Это было ошеломляюще и мне казалось слишком неправдоподобным моментом. Но не об этом ли я мечтала с самого детства, когда брала в руки кисть и выводила линии на бумаге? Фотографировала бесконечное число пейзажей с мрачной паутиной тайн?
Недоверчиво покачав головой, я увидела сияющую улыбку Лилит. В тот момент что-то скрипнуло за закрытой дверью комнаты. Пульс подскочил, в горле встал комок ужаса. Я представила, как Иерихон выходит к нам весь в кровоточащих ранах, и не могла сдержать бешено бьющееся сердце. Прошла секунда, пока кровь ревела в моей голове, потом другая, но он не вышел. Тот шум определённо привлёк внимание Лилит.
– О, у тебя кто-то есть? – тут же оживилась Лилит. Она повернула голову в сторону комнаты, за которой стояла тишина. – Расскажи мне, кто он?

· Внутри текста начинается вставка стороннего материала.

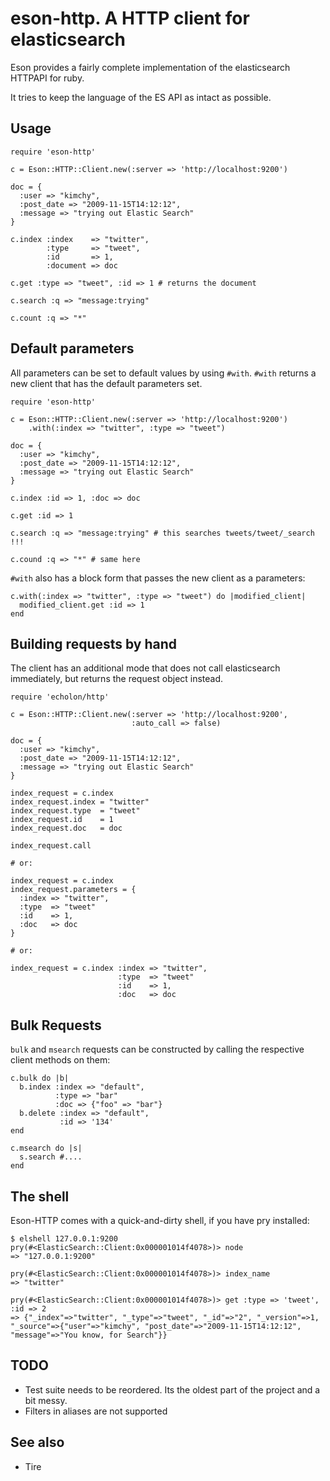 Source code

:# eson-http. A HTTP client for elasticsearch

Eson provides a fairly complete implementation of the elasticsearch HTTPAPI for ruby.

It tries to keep the language of the ES API as intact as possible.

## Usage

    require 'eson-http'

    c = Eson::HTTP::Client.new(:server => 'http://localhost:9200')
    
    doc = {
      :user => "kimchy",
      :post_date => "2009-11-15T14:12:12",
      :message => "trying out Elastic Search"
    }

    c.index :index    => "twitter",
            :type     => "tweet",
            :id       => 1,
            :document => doc

    c.get :type => "tweet", :id => 1 # returns the document

    c.search :q => "message:trying"

    c.count :q => "*"

## Default parameters

All parameters can be set to default values by using `#with`. `#with` returns a new client that has the default parameters set.

    require 'eson-http'

    c = Eson::HTTP::Client.new(:server => 'http://localhost:9200')
        .with(:index => "twitter", :type => "tweet")

    doc = {
      :user => "kimchy",
      :post_date => "2009-11-15T14:12:12",
      :message => "trying out Elastic Search"
    }

    c.index :id => 1, :doc => doc

    c.get :id => 1

    c.search :q => "message:trying" # this searches tweets/tweet/_search !!!

    c.cound :q => "*" # same here

`#with` also has a block form that passes the new client as a parameters:

    c.with(:index => "twitter", :type => "tweet") do |modified_client|
      modified_client.get :id => 1
    end

## Building requests by hand

The client has an additional mode that does not call elasticsearch  immediately, but returns the request object instead.

    require 'echolon/http'

    c = Eson::HTTP::Client.new(:server => 'http://localhost:9200',
                               :auto_call => false)
    
    doc = {
      :user => "kimchy",
      :post_date => "2009-11-15T14:12:12",
      :message => "trying out Elastic Search"
    }

    index_request = c.index
    index_request.index = "twitter"
    index_request.type  = "tweet"
    index_request.id    = 1
    index_request.doc   = doc

    index_request.call

    # or:

    index_request = c.index
    index_request.parameters = {
      :index => "twitter",
      :type  => "tweet"
      :id    => 1,
      :doc   => doc
    }

    # or:

    index_request = c.index :index => "twitter",
                            :type  => "tweet"
                            :id    => 1,
                            :doc   => doc

## Bulk Requests

`bulk` and `msearch` requests can be constructed by calling the respective client methods on them:


```
c.bulk do |b|
  b.index :index => "default",
          :type => "bar"
          :doc => {"foo" => "bar"}
  b.delete :index => "default",
           :id => '134'
end

c.msearch do |s|
  s.search #....
end
```

## The shell

Eson-HTTP comes with a quick-and-dirty shell, if you have pry installed:

    $ elshell 127.0.0.1:9200
    pry(#<ElasticSearch::Client:0x000001014f4078>)> node
    => "127.0.0.1:9200"

    pry(#<ElasticSearch::Client:0x000001014f4078>)> index_name
    => "twitter"

    pry(#<ElasticSearch::Client:0x000001014f4078>)> get :type => 'tweet', :id => 2
    => {"_index"=>"twitter", "_type"=>"tweet", "_id"=>"2", "_version"=>1, "_source"=>{"user"=>"kimchy", "post_date"=>"2009-11-15T14:12:12", "message"=>"You know, for Search"}}
    

## TODO

* Test suite needs to be reordered. Its the oldest part of the project and a bit messy.
* Filters in aliases are not supported

## See also

* Tire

– Почему ты думаешь, что я не одна?
Она посмотрела на меня внимательным взглядом и потянулась к лицу. Я застыла, думая, что там, возможно, остались капельки крови после того, как обрабатывала раны Иерихона, но Лилит только убрала локон волос мне за ухо.
– Потому что вижу это в твоих глазах. Ты не понимаешь, но я заметила изменения, – она выдохнула и неловко добавила. – А то я иногда задавалась вопросом, вдруг ты предпочитаешь девушек?
Если бы в тот момент кружка с кофе была в моих руках, и я сделала глоток, то поперхнулась.
– Брось, мы знакомы уже давно, и ты ни разу не была с парнем. Никогда не видела, чтобы ты смотрела на кого-нибудь заинтересованным женским взглядом, – она пожала плечами. – Ну, знаешь оценивала их фигуру, эстетическую часть лица, пропорции, ты ведь художница и наверняка видишь в людях гораздо больше, чем другие.